▶ _DATA TO PROCESS_
%%

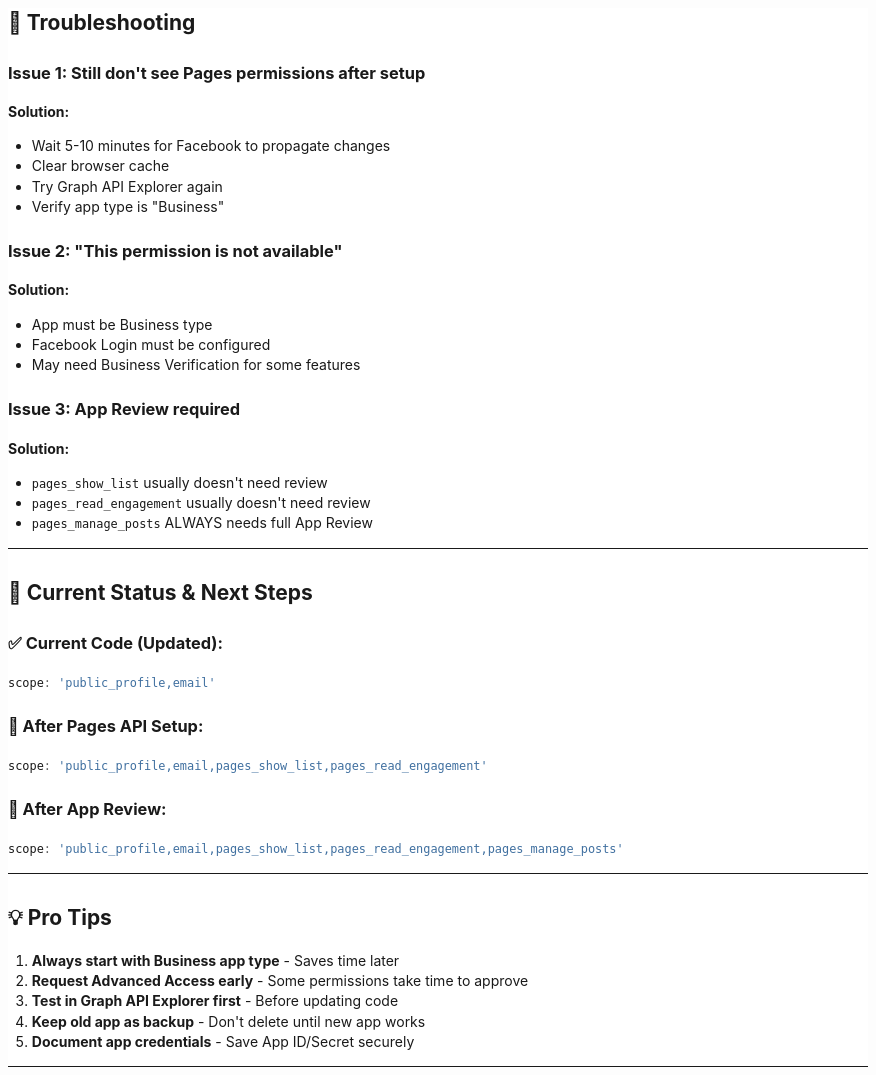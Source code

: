 ## 🚨 Troubleshooting

### Issue 1: Still don't see Pages permissions after setup
**Solution:**
- Wait 5-10 minutes for Facebook to propagate changes
- Clear browser cache
- Try Graph API Explorer again
- Verify app type is "Business"

### Issue 2: "This permission is not available"
**Solution:**
- App must be Business type
- Facebook Login must be configured
- May need Business Verification for some features

### Issue 3: App Review required
**Solution:**
- `pages_show_list` usually doesn't need review
- `pages_read_engagement` usually doesn't need review
- `pages_manage_posts` ALWAYS needs full App Review

---

## 📝 Current Status & Next Steps

### ✅ Current Code (Updated):
```typescript
scope: 'public_profile,email'
```

### 🔄 After Pages API Setup:
```typescript
scope: 'public_profile,email,pages_show_list,pages_read_engagement'
```

### 🎯 After App Review:
```typescript
scope: 'public_profile,email,pages_show_list,pages_read_engagement,pages_manage_posts'
```

---

## 💡 Pro Tips

1. **Always start with Business app type** - Saves time later
2. **Request Advanced Access early** - Some permissions take time to approve
3. **Test in Graph API Explorer first** - Before updating code
4. **Keep old app as backup** - Don't delete until new app works
5. **Document app credentials** - Save App ID/Secret securely

---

%%

Repeat every entry exactly. Do not include the pictures.

▶ _ANSWER_
Source code

: ## 🚨 Troubleshooting

### Issue 1: Still don't see Pages permissions after setup
**Solution:**
- Wait 5-10 minutes for Facebook to propagate changes
- Clear browser cache
- Try Graph API Explorer again
- Verify app type is "Business"

### Issue 2: "This permission is not available"
**Solution:**
- App must be Business type
- Facebook Login must be configured
- May need Business Verification for some features

### Issue 3: App Review required
**Solution:**
- `pages_show_list` usually doesn't need review
- `pages_read_engagement` usually doesn't need review
- `pages_manage_posts` ALWAYS needs full App Review

---

## 📝 Current Status & Next Steps

### ✅ Current Code (Updated):
```typescript
scope: 'public_profile,email'
```

### 🔄 After Pages API Setup:
```typescript
scope: 'public_profile,email,pages_show_list,pages_read_engagement'
```

### 🎯 After App Review:
```typescript
scope: 'public_profile,email,pages_show_list,pages_read_engagement,pages_manage_posts'
```

---

## 💡 Pro Tips

1. **Always start with Business app type** - Saves time later
2. **Request Advanced Access early** - Some permissions take time to approve
3. **Test in Graph API Explorer first** - Before updating code
4. **Keep old app as backup** - Don't delete until new app works
5. **Document app credentials** - Save App ID/Secret securely

---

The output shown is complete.